*** Data provided Section Begins ***

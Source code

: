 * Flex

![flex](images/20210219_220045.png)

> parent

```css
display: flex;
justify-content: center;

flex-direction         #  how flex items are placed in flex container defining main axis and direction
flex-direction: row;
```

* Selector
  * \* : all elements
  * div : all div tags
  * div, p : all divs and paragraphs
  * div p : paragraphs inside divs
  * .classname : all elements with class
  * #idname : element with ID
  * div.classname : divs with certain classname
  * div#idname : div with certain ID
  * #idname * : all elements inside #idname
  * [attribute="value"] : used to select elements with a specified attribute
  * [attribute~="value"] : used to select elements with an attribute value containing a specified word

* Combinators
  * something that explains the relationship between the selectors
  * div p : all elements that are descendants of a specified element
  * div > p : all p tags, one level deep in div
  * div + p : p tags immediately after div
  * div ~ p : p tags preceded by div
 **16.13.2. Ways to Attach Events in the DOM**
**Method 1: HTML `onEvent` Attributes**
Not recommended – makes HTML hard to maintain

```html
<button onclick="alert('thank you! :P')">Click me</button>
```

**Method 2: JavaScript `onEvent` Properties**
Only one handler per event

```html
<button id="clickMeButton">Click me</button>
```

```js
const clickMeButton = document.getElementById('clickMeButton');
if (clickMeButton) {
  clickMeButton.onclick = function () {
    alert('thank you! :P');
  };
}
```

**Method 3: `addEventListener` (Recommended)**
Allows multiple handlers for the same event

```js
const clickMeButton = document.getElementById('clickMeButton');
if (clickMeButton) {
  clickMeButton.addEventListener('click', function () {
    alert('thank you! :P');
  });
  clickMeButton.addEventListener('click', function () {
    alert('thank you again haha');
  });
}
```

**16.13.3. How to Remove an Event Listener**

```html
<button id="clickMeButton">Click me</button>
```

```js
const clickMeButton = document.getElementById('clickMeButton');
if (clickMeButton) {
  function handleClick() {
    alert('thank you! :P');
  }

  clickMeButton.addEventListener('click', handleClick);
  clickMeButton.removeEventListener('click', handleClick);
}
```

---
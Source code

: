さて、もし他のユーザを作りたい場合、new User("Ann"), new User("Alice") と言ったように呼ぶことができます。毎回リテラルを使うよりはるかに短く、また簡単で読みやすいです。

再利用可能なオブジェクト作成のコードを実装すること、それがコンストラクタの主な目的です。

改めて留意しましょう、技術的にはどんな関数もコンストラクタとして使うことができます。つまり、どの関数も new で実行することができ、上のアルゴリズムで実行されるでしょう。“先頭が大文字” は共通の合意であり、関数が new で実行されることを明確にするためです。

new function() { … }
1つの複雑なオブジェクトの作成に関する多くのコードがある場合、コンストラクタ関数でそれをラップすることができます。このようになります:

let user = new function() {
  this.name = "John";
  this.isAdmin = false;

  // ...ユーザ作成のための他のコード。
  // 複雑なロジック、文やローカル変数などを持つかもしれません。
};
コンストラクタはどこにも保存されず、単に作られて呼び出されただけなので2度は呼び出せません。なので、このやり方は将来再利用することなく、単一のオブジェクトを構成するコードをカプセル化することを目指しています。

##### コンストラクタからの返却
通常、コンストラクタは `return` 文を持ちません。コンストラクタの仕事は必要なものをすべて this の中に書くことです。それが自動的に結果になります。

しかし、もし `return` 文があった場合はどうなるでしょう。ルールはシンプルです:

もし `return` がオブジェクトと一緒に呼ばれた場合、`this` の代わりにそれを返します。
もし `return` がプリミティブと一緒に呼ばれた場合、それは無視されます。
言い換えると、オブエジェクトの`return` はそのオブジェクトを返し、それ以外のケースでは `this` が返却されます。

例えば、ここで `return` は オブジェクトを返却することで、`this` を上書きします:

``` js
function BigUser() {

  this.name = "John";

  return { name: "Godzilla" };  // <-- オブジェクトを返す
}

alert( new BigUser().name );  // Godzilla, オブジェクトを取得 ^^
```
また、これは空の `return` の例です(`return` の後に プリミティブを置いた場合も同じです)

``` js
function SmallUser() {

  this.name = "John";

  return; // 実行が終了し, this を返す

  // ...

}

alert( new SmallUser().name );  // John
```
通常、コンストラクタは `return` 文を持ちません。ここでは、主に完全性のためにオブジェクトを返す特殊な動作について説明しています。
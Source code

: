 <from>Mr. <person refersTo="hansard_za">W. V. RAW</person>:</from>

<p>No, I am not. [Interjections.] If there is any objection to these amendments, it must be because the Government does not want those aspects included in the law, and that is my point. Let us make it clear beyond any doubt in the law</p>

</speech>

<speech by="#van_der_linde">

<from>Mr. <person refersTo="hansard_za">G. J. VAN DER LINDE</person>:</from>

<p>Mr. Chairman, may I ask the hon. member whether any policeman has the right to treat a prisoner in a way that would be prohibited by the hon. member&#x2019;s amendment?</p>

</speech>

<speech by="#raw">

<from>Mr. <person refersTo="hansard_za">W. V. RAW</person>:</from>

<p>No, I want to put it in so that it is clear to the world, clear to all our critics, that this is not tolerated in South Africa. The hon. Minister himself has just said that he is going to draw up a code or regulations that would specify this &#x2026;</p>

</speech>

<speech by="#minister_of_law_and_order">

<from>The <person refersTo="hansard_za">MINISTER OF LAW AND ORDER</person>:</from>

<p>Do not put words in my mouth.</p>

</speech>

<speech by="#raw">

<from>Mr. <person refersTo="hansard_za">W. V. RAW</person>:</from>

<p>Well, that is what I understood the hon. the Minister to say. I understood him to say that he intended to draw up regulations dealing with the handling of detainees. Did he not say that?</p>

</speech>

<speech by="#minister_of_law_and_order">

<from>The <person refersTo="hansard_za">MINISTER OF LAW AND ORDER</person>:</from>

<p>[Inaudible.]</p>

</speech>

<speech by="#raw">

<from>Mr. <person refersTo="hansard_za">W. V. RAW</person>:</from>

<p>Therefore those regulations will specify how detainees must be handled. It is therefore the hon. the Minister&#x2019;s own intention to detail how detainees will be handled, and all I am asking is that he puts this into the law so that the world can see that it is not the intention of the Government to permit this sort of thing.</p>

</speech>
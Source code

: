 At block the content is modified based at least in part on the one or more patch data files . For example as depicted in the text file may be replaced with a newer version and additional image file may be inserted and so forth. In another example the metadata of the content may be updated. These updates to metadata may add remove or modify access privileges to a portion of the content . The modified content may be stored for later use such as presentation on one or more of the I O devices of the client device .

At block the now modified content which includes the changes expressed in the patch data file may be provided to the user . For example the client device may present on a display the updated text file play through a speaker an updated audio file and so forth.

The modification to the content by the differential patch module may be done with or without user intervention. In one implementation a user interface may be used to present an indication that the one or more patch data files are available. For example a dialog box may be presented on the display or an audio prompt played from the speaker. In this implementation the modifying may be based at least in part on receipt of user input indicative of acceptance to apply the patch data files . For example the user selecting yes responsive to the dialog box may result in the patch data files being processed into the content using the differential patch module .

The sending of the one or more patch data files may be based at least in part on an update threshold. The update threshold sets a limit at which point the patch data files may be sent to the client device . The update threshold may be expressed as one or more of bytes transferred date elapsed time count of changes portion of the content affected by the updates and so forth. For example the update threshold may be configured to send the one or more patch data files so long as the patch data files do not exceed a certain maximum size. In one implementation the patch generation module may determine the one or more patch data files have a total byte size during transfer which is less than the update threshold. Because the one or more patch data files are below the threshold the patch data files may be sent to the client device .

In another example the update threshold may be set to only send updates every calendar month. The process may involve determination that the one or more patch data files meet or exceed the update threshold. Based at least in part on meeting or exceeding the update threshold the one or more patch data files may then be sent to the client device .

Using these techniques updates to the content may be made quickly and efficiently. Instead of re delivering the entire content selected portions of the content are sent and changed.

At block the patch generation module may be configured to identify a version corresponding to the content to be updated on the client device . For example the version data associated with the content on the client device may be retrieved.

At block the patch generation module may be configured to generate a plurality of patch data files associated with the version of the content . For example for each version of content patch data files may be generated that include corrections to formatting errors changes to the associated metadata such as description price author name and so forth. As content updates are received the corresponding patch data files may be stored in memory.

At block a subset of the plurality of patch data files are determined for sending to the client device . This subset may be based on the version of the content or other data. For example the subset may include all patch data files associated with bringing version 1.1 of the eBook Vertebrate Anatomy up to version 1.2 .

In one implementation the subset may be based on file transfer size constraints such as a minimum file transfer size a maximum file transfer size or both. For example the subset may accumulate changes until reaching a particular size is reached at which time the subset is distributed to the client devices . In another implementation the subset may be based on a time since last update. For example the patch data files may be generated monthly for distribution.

*** Data provided Section Ends ***

*Task prompt*. Set the entries down again exactly, beginning with their first line and ending with the line that contains "element with ID"; omit all other lines.

*Solution*.
Source code

: * Flex

![flex](images/20210219_220045.png)

> parent

```css
display: flex;
justify-content: center;

flex-direction         #  how flex items are placed in flex container defining main axis and direction
flex-direction: row;
```

* Selector
  * \* : all elements
  * div : all div tags
  * div, p : all divs and paragraphs
  * div p : paragraphs inside divs
  * .classname : all elements with class
  * #idname : element with ID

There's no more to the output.